Visão Liberal

Veredas Vivas de Guimarães Rosa

Em longa carta escrita aos pais, desde Paris, datada de setembro de 1950, Guimarães Rosa escreveu: “A Itália é indescritível. Não é apenas o país mais
belo do mundo; é qualquer coisa fora e acima deste mundo, assim mais ou menos pendurada a meio do caminho entre o Céu e a Terra. E isso não decorre
somente das riquezas artísticas, de todas as épocas – que os etruscos, os gregos, os romanos, a Idade Média e a Renascença ali acumularam. Nem só da
natureza, estupenda: céu que a gente olha, espia, vê, e não acredita estar vendo; crepúsculos fabulosos, que parecem também de mentira; e um mar
lindamente impossível, que despende poesia como se despendem energias de um átomo desintegrado. Nem das reminiscências da História e da Legenda. Nem
apenas da luz, que nas outras terras significa apenas claridade, ao passo que, na Itália, quase de cidade para cidade”.

Dois anos depois Guimarães Rosa embrenhou-se no sertão mineiro, em busca de sua gente e na companhia de Manuelzão. Para escrever o grande épico do povo
brasileiro.

Guimarães Rosa, como embaixador de carreira que era e próximo aos homens de poder, poderia bem ter ido à Itália em funções oficiais, para ficar entre o
Céu e a Terra. Mas preferiu o contrário, dar as costas para a Europa e ir direto à fonte originária de sua gente. Brotou assim, dessa decisão, o Grande
Sertão, Veredas. Bendisse a terra o onde nasceu e isso o elevou à condição de herói nacional, à parte a sua genialidade de escritor. Genialidade que
deriva diretamente dessa escolha primeira e definitiva de cantar a sua terra: “Brasil, um sonho intenso, um raio vívido/De amor e de esperança à terra
desce”. Ou, como na bela Canção do Expedicionário: “Por mais terras que percorra/não permita Deus que eu morra/sem que volte para lá”.

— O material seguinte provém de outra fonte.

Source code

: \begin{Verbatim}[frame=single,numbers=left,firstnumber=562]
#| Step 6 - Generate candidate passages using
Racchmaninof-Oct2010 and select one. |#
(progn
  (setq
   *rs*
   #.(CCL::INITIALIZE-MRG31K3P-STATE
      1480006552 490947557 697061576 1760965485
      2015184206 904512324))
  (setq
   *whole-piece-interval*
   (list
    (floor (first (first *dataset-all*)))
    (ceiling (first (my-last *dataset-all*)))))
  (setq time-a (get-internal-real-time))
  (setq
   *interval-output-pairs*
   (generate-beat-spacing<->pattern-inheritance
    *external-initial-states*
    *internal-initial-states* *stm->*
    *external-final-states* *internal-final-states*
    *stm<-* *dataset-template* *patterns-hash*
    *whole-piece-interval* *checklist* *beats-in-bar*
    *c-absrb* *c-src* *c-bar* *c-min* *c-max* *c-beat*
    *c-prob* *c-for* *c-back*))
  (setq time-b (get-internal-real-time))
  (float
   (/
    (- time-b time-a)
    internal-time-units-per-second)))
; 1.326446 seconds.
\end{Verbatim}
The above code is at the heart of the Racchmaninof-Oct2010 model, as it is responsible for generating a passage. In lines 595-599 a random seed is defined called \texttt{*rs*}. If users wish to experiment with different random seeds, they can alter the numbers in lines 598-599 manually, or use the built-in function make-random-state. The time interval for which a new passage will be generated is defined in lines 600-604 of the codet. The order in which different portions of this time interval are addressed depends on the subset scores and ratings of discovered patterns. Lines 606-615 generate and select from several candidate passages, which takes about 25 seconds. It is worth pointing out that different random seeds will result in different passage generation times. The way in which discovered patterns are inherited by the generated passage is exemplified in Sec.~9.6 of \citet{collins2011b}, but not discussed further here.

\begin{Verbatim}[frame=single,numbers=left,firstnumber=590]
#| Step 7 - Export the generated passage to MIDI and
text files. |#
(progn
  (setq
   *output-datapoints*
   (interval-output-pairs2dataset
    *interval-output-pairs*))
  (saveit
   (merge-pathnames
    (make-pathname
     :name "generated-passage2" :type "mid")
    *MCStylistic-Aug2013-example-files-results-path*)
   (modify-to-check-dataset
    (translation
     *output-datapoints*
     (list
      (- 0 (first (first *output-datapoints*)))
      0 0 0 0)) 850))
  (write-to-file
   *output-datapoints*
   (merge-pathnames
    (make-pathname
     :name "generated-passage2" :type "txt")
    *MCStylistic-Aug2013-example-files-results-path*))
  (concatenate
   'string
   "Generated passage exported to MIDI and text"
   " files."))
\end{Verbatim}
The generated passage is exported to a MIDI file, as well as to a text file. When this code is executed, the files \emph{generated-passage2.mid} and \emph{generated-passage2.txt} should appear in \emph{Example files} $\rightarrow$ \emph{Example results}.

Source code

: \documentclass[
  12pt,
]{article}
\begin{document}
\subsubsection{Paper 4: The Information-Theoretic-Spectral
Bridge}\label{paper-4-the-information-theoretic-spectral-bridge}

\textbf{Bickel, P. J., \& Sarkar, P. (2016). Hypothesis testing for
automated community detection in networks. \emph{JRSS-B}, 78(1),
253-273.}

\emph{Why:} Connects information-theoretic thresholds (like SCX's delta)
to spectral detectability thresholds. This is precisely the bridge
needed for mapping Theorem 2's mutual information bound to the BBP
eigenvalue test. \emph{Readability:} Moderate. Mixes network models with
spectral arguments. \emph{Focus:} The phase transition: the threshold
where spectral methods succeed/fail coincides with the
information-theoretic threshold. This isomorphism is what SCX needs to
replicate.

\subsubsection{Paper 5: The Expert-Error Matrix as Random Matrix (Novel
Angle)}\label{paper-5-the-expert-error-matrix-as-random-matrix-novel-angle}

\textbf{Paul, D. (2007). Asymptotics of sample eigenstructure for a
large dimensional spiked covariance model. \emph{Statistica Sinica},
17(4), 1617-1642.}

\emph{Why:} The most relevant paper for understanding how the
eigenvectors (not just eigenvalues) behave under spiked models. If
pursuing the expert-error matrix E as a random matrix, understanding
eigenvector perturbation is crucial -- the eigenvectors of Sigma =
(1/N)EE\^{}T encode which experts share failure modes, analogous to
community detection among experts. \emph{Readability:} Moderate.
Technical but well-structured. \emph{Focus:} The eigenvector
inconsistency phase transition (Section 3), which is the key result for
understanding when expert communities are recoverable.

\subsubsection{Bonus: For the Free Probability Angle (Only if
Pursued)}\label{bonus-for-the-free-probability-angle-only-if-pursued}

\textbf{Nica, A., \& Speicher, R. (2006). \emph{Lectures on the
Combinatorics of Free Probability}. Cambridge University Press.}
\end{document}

Não havia outro homem capaz de executar a proeza, nem antes e nem depois dele. Foi preciso que um legítimo sertanejo, que muitas línguas aprendeu antes
de tirar os pés de sua terra, pudesse perceber a beleza máxima que o cercava e que o tornou seu cantor. O matuto que conquistou por primeiro a cidade
grande e, depois, o mundo, voltou triunfante tangendo a boiada ancestral.

Encanta no Grande Sertão, Veredas, essa confluência da gente com a sua história, a epopeia e as personalidades políticas do seu tempo com os elementos
arcaicos da formação, tudo costurado em admirável unidade. A terra, o homem, a luta: a mesma temática de Euclides da Cunha vertida em pura poesia e no
falar sertanejo, agora elevado, por sua maestria, à condição de língua literária. Euclides se espantou, homem do litoral que era, com o sertanejo.
Guimarães Rosa fez, do espanto, música.

A leitura da obra roseana abre as portas para a auto compreensão dos brasileiros. Todo tesouro da nacionalidade está ali, em cores vivas, em pura
poesia. No rosto de Manuelsão Guimarães Rosa enxergou-se a si mesmo. Por isso ele pode esquecer-se da bela Itália, situada entre o Céu e a Terra.
Porque o Céu e a Terra estavam unidos aqui. Como no Hino que faz vibrar as fibras mais essenciais dos brasileiros: “Do que a terra mais garrida/Teus
risonhos, lindos campos têm mais flores;/Nossos bosques têm mais vida,/Nossa vida no teu seio mais amores”.

* José Nivaldo Cordeiro, Executivo, nascido no Ceará. Reside atualmente em São Paulo. Declaradamente liberal, é um respeitado crítico das idéias
coletivistas. É um dos mais relevantes articulistas nacionais do momento, escrevendo artigos diários para diversos jornais e sites nacionais. É Diretor
da ANL – Associação Nacional de Livrarias.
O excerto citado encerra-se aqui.